Veronique Jadin, who directed and co-wrote the film (with Nina Van Spranghe), works with the constraints
of the small-scale business office that 90% of the film takes place in. The cold and muted color tones as
as a prison that Ines has been trapped in for all of these years, and the events of the film are her acting out a means of escaping that nine-to-five captivity. Given how she is portrayed as the sacrificial lamb to everyone else’s benefit within the company branch, it is nice that Ines isn’t a one note victim in the film. She embodies a clean freak mentality, showing how much of her work has become a part of her life. Even as the bodies pile up, the mess they make is always on her mind. but she loosens up a bit as she takes some drugs and alcohol which empowers her to take more action against the co-workers who abused her for so long.
The portrayal of the men in this environment might rub people the wrong way, as most of them are
seen as lazy, incompetent, stupid, or just ignorant, having grown comfortable with the lifestyle
their shady practices have allowed them. I think it works in this context, given modern views of
the worker/employer relationship and how that’s portrayed in films such as MAYHEM. Especially since the representative for the company that comes to visit them, Anna Nilsson, is female, this encompasses the general corporate ladder abuse of power than just gender politics (although that is there too). These themes give the film a universal attachment that transcends the regional and language barriers.
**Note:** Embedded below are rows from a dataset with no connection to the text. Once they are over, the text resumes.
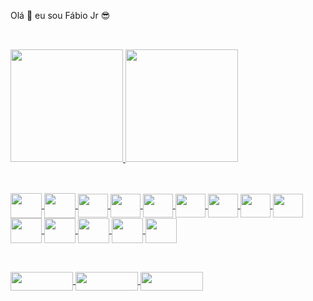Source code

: Olá 👋 eu sou Fábio Jr  😎

##

<br>
  <div>
    <a href="https://www.linkedin.com/in/fábio-developer/">
    <img height="180em" src="https://github-readme-status.vercel.app/api?username=JRFabioTI&show_icons=true&theme=dark&incluide_allcommits_private=true"/>
    <img height="180em" src="https://github-readme-stats.vercel.app/api/top-langs/?username=JRFabioTI&layout=compact&langs_cont=16&theme=dark"/>
  </div>
  
  ##
  
  
  <div style="display: inline_block">
  <br>
    <img align="center" height="40" width="50" src="https://cdn.jsdelivr.net/gh/devicons/devicon/icons/html5/html5-original.svg"/>
    <img align="center" height="40" width="50" src="https://cdn.jsdelivr.net/gh/devicons/devicon/icons/css3/css3-original.svg"/>
    <img align="center" height="38" width="48" src="https://cdn.jsdelivr.net/gh/devicons/devicon/icons/javascript/javascript-original.svg"/>
    <img align="center" height="38" width="48" src="https://cdn.jsdelivr.net/gh/devicons/devicon/icons/typescript/typescript-original.svg"/>
    <img align="center" height="38" width="48" src="https://cdn.jsdelivr.net/gh/devicons/devicon/icons/react/react-original.svg"/>
    <img align="center" height="38" width="48" src="https://cdn.jsdelivr.net/gh/devicons/devicon/icons/angularjs/angularjs-original.svg"/>
    <img align="center" height="38" width="48" src="https://cdn.jsdelivr.net/gh/devicons/devicon/icons/mysql/mysql-original.svg"/>
    <img align="center" height="38" width="48" src="https://cdn.jsdelivr.net/gh/devicons/devicon/icons/postgresql/postgresql-original.svg"/>
    <img align="center" height="38" width="48" src="https://cdn.jsdelivr.net/gh/devicons/devicon/icons/jquery/jquery-original.svg"/>
    <img align="center" height="40" width="50" src="https://cdn.jsdelivr.net/gh/devicons/devicon/icons/bootstrap/bootstrap-original.svg"/>
    <img align="center" height="40" width="50" src="https://cdn.jsdelivr.net/gh/devicons/devicon/icons/bitbucket/bitbucket-original.svg"/>
    <img align="center" height="40" width="50" src="https://cdn.jsdelivr.net/gh/devicons/devicon/icons/git/git-original.svg"/>
    <img align="center" height="40" width="50" src="https://cdn.jsdelivr.net/gh/devicons/devicon/icons/sass/sass-original.svg"/>
    <img align="center" height="40" width="50" src="https://cdn.jsdelivr.net/gh/devicons/devicon/icons/vscode/vscode-original.svg"/>
  </div><br>
  
  ##
  
  
  <div>
  <a href="https://www.linkedin.com/in/fábio-developer/" target="_blank"><img align="center" height="30" width="100" src="https://img.shields.io/badge/LinkedIn-0077B5?   style=for-the-badge&logo=linkedin&logoColor=white"/>
  <a href="https://www.instagram.com/jrfabao/" target="_blank"><img align="center" height="30" width="100" src="https://img.shields.io/badge/Instagram-E4405F?style=for-the-badge&logo=instagram&logoColor=white"/>  
    <a href="https://discord.com/channels/@me" target="_blank"><img align="center" height="30" width="100" src="https://img.shields.io/badge/Discord-7289DA?style=for-the-badge&logo=discord&logoColor=white">
  
  </div> 
          
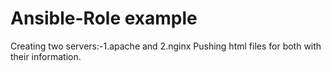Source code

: # Ansible-Role example
Creating two servers:-1.apache and 2.nginx 
Pushing html files for both with their information.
EMPLOYEE OF THE MONTH operates more as a black comedy than straight up horror, but it works as a fun power fantasy trip. The Ines – Melody relationship that forms over the course of the day is established well, despite their age differences and views on the job, taking advantage of the situation to take revenge on those who took advantage of them. Ultimately, one’s own enjoyment will vary depending on how the broad unlikability of the male co-workers rubs off on your sensibilities. The film does take a while for Ines to let loose and embrace her situation, but when it does, seeing her develop into a more proactive character who wants her fair share in life is worthwhile.
EMPLOYEE OF THE MONTH is screening as part of Screamfest 2022 in Los Angeles from October 11th through October 20th.